• _WHAT TO PRODUCE_:
Work out how many lines in the records below include the string "Inno", and reply with that number alone.

================

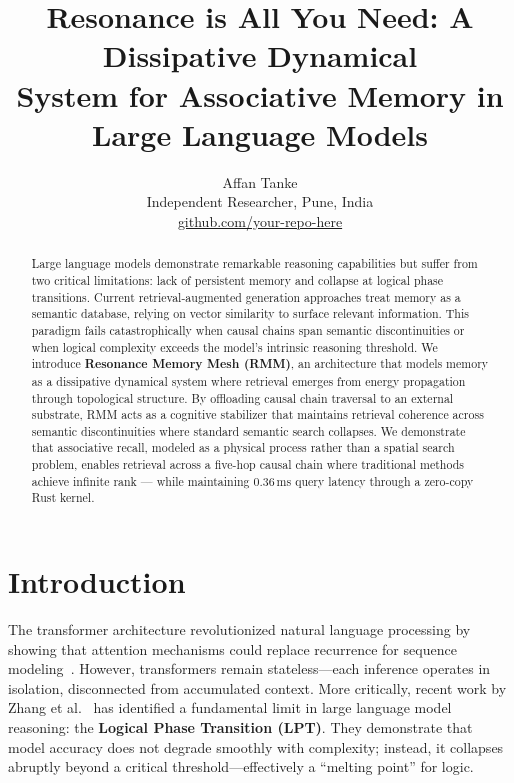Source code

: \documentclass[11pt]{article}
\title{\textbf{Resonance is All You Need: A Dissipative Dynamical\\
System for Associative Memory in Large Language Models}}
\author{Affan Tanke\\
\small Independent Researcher, Pune, India\\
\small \href{https://github.com/your-repo-here}{github.com/your-repo-here}
}
\date{}
\begin{document}
\maketitle

\begin{abstract}
Large language models demonstrate remarkable reasoning capabilities but
suffer from two critical limitations: lack of persistent memory and
collapse at logical phase transitions. Current retrieval-augmented
generation approaches treat memory as a semantic database, relying on
vector similarity to surface relevant information. This paradigm fails
catastrophically when causal chains span semantic discontinuities or
when logical complexity exceeds the model's intrinsic reasoning
threshold. We introduce \textbf{Resonance Memory Mesh (RMM)}, an
architecture that models memory as a dissipative dynamical system where
retrieval emerges from energy propagation through topological structure.
By offloading causal chain traversal to an external substrate, RMM acts
as a cognitive stabilizer that maintains retrieval coherence across
semantic discontinuities where standard semantic search collapses. We
demonstrate that associative recall, modeled as a physical process
rather than a spatial search problem, enables retrieval across a
five-hop causal chain where traditional methods achieve infinite rank ---
while maintaining 0.36\,ms query latency through a zero-copy Rust
kernel.
\end{abstract}

\section{Introduction}

The transformer architecture revolutionized natural language processing
by showing that attention mechanisms could replace recurrence for
sequence modeling~\cite{vaswani2017attention}. However, transformers
remain stateless---each inference operates in isolation, disconnected
from accumulated context. More critically, recent work by Zhang et
al.~\cite{zhang2026lpt} has identified a fundamental limit in large
language model reasoning: the \textbf{Logical Phase Transition (LPT)}.
They demonstrate that model accuracy does not degrade smoothly with
complexity; instead, it collapses abruptly beyond a critical
threshold---effectively a ``melting point'' for logic.
\end{document}
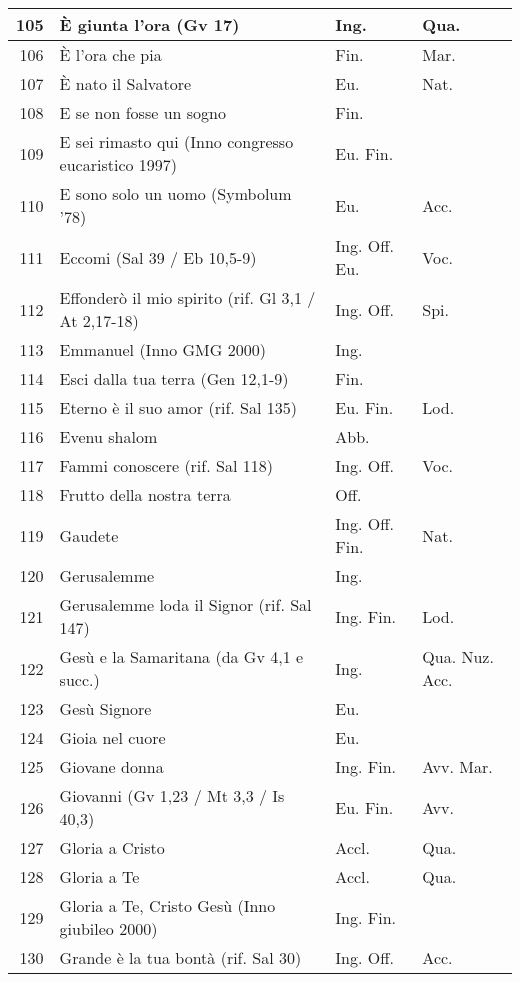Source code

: {\begin{center}
\begin{longtable}{ | r | m{4.7cm} | m{1.8cm} | m{2cm}  |}
    105 & È giunta l'ora (Gv 17) & Ing. & Qua.\\ \hline
    106 & È l'ora che pia & Fin. & Mar.\\ \hline
    107 & È nato il Salvatore & Eu. & Nat.\\ \hline
    108 & E se non fosse un sogno & Fin. & \\ \hline
    109 & E sei rimasto qui (Inno congresso eucaristico 1997) & Eu. Fin. & \\ \hline
    110 & E sono solo un uomo (Symbolum '78) & Eu. & Acc.\\ \hline
    111 & Eccomi (Sal 39 / Eb 10,5-9) & Ing. Off. Eu. & Voc.\\ \hline
    112 & Effonderò il mio spirito (rif. Gl 3,1 / At 2,17-18) & Ing. Off. & Spi.\\ \hline
    113 & Emmanuel (Inno GMG 2000) & Ing. & \\ \hline
    114 & Esci dalla tua terra (Gen 12,1-9) & Fin. & \\ \hline
    115 & Eterno è il suo amor (rif. Sal 135) & Eu. Fin. & Lod.\\ \hline
    116 & Evenu shalom & Abb. & \\ \hline
    117 & Fammi conoscere (rif. Sal 118) & Ing. Off. & Voc.\\ \hline
    118 & Frutto della nostra terra & Off. & \\ \hline
    119 & Gaudete & Ing. Off. Fin. & Nat.\\ \hline
    120 & Gerusalemme & Ing. & \\ \hline
    121 & Gerusalemme loda il Signor (rif. Sal 147) & Ing. Fin. & Lod.\\ \hline
    122 & Gesù e la Samaritana (da Gv 4,1 e succ.) & Ing. & Qua. Nuz. Acc.\\ \hline
    123 & Gesù Signore & Eu. & \\ \hline
    124 & Gioia nel cuore & Eu. & \\ \hline
    125 & Giovane donna & Ing. Fin. & Avv. Mar.\\ \hline
    126 & Giovanni (Gv 1,23 / Mt 3,3 / Is 40,3) & Eu. Fin. & Avv.\\ \hline
    127 & Gloria a Cristo & Accl. & Qua.\\ \hline
    128 & Gloria a Te & Accl. & Qua.\\ \hline
    129 & Gloria a Te, Cristo Gesù (Inno giubileo 2000) & Ing. Fin. & \\ \hline
    130 & Grande è la tua bontà (rif. Sal 30) & Ing. Off. & Acc.\\ \hline

\end{longtable}
\end{center}}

================

• _EXPECTED ANSWER_:
3